(Items from a dataset)
┄┄┄┄┄┄┄┄┄┄

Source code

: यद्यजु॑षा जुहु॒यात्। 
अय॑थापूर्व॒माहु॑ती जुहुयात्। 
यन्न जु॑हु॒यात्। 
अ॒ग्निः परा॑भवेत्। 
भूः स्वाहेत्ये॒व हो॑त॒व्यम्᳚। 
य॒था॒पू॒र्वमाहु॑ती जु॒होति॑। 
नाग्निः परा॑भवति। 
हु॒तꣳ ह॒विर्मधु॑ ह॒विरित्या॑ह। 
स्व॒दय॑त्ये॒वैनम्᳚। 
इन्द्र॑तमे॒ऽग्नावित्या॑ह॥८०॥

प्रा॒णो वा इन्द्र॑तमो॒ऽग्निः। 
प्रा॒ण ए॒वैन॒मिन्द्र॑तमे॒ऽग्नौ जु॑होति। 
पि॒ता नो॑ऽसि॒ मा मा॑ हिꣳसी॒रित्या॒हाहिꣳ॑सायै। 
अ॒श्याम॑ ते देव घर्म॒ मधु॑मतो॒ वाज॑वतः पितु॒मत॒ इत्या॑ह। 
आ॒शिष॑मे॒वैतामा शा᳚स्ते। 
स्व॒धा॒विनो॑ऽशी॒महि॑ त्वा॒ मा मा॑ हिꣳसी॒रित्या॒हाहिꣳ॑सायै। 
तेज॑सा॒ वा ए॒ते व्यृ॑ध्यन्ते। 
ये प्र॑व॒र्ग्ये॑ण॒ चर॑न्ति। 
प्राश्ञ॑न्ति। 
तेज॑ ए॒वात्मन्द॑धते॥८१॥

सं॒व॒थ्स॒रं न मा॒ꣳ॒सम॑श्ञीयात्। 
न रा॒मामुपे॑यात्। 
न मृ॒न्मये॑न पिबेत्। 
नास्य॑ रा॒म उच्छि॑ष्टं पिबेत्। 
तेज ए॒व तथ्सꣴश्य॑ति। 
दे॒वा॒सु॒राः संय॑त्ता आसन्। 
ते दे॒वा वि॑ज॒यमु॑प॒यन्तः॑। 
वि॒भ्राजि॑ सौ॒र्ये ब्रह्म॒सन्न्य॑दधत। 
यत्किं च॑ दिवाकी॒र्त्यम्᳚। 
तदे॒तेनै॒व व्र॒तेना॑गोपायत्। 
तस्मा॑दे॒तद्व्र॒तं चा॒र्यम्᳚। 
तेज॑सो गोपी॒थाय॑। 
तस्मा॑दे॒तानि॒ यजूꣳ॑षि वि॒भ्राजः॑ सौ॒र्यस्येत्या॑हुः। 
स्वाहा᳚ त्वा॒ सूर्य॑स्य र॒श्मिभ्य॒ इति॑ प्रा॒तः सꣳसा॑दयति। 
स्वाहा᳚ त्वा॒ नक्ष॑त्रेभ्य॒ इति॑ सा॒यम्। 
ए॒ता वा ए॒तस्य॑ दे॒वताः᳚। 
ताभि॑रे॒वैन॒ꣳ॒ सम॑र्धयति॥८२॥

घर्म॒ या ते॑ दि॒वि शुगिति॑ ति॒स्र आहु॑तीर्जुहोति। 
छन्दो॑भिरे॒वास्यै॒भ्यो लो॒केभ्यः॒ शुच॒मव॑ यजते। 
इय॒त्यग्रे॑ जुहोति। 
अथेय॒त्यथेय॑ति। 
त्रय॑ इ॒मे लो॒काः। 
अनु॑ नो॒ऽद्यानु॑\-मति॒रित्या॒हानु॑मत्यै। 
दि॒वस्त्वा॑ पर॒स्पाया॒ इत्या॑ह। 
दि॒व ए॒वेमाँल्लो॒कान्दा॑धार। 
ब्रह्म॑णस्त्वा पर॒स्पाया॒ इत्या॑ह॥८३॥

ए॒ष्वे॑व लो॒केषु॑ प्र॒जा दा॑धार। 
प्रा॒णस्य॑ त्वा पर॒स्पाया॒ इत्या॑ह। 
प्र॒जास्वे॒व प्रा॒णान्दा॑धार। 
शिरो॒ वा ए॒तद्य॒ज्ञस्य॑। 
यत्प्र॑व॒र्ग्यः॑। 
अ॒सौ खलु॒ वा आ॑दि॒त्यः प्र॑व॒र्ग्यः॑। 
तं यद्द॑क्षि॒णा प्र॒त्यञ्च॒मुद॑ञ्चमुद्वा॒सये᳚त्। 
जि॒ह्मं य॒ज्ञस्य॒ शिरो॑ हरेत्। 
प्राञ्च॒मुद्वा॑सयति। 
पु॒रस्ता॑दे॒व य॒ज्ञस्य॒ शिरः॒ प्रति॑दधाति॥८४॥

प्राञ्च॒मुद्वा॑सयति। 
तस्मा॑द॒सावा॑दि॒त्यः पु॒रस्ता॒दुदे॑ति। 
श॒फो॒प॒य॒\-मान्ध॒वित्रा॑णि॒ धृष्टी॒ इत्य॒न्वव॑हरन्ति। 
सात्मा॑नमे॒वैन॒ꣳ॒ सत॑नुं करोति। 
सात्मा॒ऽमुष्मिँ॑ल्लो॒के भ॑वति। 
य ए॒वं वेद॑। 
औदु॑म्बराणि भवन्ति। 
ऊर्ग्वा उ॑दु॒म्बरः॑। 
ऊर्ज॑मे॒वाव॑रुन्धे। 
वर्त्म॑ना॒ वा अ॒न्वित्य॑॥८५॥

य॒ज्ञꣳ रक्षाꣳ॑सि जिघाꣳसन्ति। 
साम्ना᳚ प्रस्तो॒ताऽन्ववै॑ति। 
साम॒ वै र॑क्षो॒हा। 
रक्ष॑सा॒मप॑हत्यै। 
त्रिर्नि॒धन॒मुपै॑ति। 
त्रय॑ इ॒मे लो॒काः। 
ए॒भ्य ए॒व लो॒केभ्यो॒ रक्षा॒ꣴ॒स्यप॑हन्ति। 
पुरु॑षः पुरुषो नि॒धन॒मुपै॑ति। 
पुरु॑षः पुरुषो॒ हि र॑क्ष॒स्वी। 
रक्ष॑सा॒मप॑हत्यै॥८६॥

┄┄┄┄┄┄┄┄┄┄

## TASK ITEM:
An exact copy of every entry is what's needed, so retype them all.

## RESPONSE:
Source code

: यद्यजु॑षा जुहु॒यात्। 
अय॑थापूर्व॒माहु॑ती जुहुयात्। 
यन्न जु॑हु॒यात्। 
अ॒ग्निः परा॑भवेत्। 
भूः स्वाहेत्ये॒व हो॑त॒व्यम्᳚। 
य॒था॒पू॒र्वमाहु॑ती जु॒होति॑। 
नाग्निः परा॑भवति। 
हु॒तꣳ ह॒विर्मधु॑ ह॒विरित्या॑ह। 
स्व॒दय॑त्ये॒वैनम्᳚। 
इन्द्र॑तमे॒ऽग्नावित्या॑ह॥८०॥

प्रा॒णो वा इन्द्र॑तमो॒ऽग्निः। 
प्रा॒ण ए॒वैन॒मिन्द्र॑तमे॒ऽग्नौ जु॑होति। 
पि॒ता नो॑ऽसि॒ मा मा॑ हिꣳसी॒रित्या॒हाहिꣳ॑सायै। 
अ॒श्याम॑ ते देव घर्म॒ मधु॑मतो॒ वाज॑वतः पितु॒मत॒ इत्या॑ह। 
आ॒शिष॑मे॒वैतामा शा᳚स्ते। 
स्व॒धा॒विनो॑ऽशी॒महि॑ त्वा॒ मा मा॑ हिꣳसी॒रित्या॒हाहिꣳ॑सायै। 
तेज॑सा॒ वा ए॒ते व्यृ॑ध्यन्ते। 
ये प्र॑व॒र्ग्ये॑ण॒ चर॑न्ति। 
प्राश्ञ॑न्ति। 
तेज॑ ए॒वात्मन्द॑धते॥८१॥

सं॒व॒थ्स॒रं न मा॒ꣳ॒सम॑श्ञीयात्। 
न रा॒मामुपे॑यात्। 
न मृ॒न्मये॑न पिबेत्। 
नास्य॑ रा॒म उच्छि॑ष्टं पिबेत्। 
तेज ए॒व तथ्सꣴश्य॑ति। 
दे॒वा॒सु॒राः संय॑त्ता आसन्। 
ते दे॒वा वि॑ज॒यमु॑प॒यन्तः॑। 
वि॒भ्राजि॑ सौ॒र्ये ब्रह्म॒सन्न्य॑दधत। 
यत्किं च॑ दिवाकी॒र्त्यम्᳚। 
तदे॒तेनै॒व व्र॒तेना॑गोपायत्। 
तस्मा॑दे॒तद्व्र॒तं चा॒र्यम्᳚। 
तेज॑सो गोपी॒थाय॑। 
तस्मा॑दे॒तानि॒ यजूꣳ॑षि वि॒भ्राजः॑ सौ॒र्यस्येत्या॑हुः। 
स्वाहा᳚ त्वा॒ सूर्य॑स्य र॒श्मिभ्य॒ इति॑ प्रा॒तः सꣳसा॑दयति। 
स्वाहा᳚ त्वा॒ नक्ष॑त्रेभ्य॒ इति॑ सा॒यम्। 
ए॒ता वा ए॒तस्य॑ दे॒वताः᳚। 
ताभि॑रे॒वैन॒ꣳ॒ सम॑र्धयति॥८२॥

घर्म॒ या ते॑ दि॒वि शुगिति॑ ति॒स्र आहु॑तीर्जुहोति। 
छन्दो॑भिरे॒वास्यै॒भ्यो लो॒केभ्यः॒ शुच॒मव॑ यजते। 
इय॒त्यग्रे॑ जुहोति। 
अथेय॒त्यथेय॑ति। 
त्रय॑ इ॒मे लो॒काः। 
अनु॑ नो॒ऽद्यानु॑\-मति॒रित्या॒हानु॑मत्यै। 
दि॒वस्त्वा॑ पर॒स्पाया॒ इत्या॑ह। 
दि॒व ए॒वेमाँल्लो॒कान्दा॑धार। 
ब्रह्म॑णस्त्वा पर॒स्पाया॒ इत्या॑ह॥८३॥

ए॒ष्वे॑व लो॒केषु॑ प्र॒जा दा॑धार। 
प्रा॒णस्य॑ त्वा पर॒स्पाया॒ इत्या॑ह। 
प्र॒जास्वे॒व प्रा॒णान्दा॑धार। 
शिरो॒ वा ए॒तद्य॒ज्ञस्य॑। 
यत्प्र॑व॒र्ग्यः॑। 
अ॒सौ खलु॒ वा आ॑दि॒त्यः प्र॑व॒र्ग्यः॑। 
तं यद्द॑क्षि॒णा प्र॒त्यञ्च॒मुद॑ञ्चमुद्वा॒सये᳚त्। 
जि॒ह्मं य॒ज्ञस्य॒ शिरो॑ हरेत्। 
प्राञ्च॒मुद्वा॑सयति। 
पु॒रस्ता॑दे॒व य॒ज्ञस्य॒ शिरः॒ प्रति॑दधाति॥८४॥

प्राञ्च॒मुद्वा॑सयति। 
तस्मा॑द॒सावा॑दि॒त्यः पु॒रस्ता॒दुदे॑ति। 
श॒फो॒प॒य॒\-मान्ध॒वित्रा॑णि॒ धृष्टी॒ इत्य॒न्वव॑हरन्ति। 
सात्मा॑नमे॒वैन॒ꣳ॒ सत॑नुं करोति। 
सात्मा॒ऽमुष्मिँ॑ल्लो॒के भ॑वति। 
य ए॒वं वेद॑। 
औदु॑म्बराणि भवन्ति। 
ऊर्ग्वा उ॑दु॒म्बरः॑। 
ऊर्ज॑मे॒वाव॑रुन्धे। 
वर्त्म॑ना॒ वा अ॒न्वित्य॑॥८५॥

य॒ज्ञꣳ रक्षाꣳ॑सि जिघाꣳसन्ति। 
साम्ना᳚ प्रस्तो॒ताऽन्ववै॑ति। 
साम॒ वै र॑क्षो॒हा। 
रक्ष॑सा॒मप॑हत्यै। 
त्रिर्नि॒धन॒मुपै॑ति। 
त्रय॑ इ॒मे लो॒काः। 
ए॒भ्य ए॒व लो॒केभ्यो॒ रक्षा॒ꣴ॒स्यप॑हन्ति। 
पुरु॑षः पुरुषो नि॒धन॒मुपै॑ति। 
पुरु॑षः पुरुषो॒ हि र॑क्ष॒स्वी। 
रक्ष॑सा॒मप॑हत्यै॥८६॥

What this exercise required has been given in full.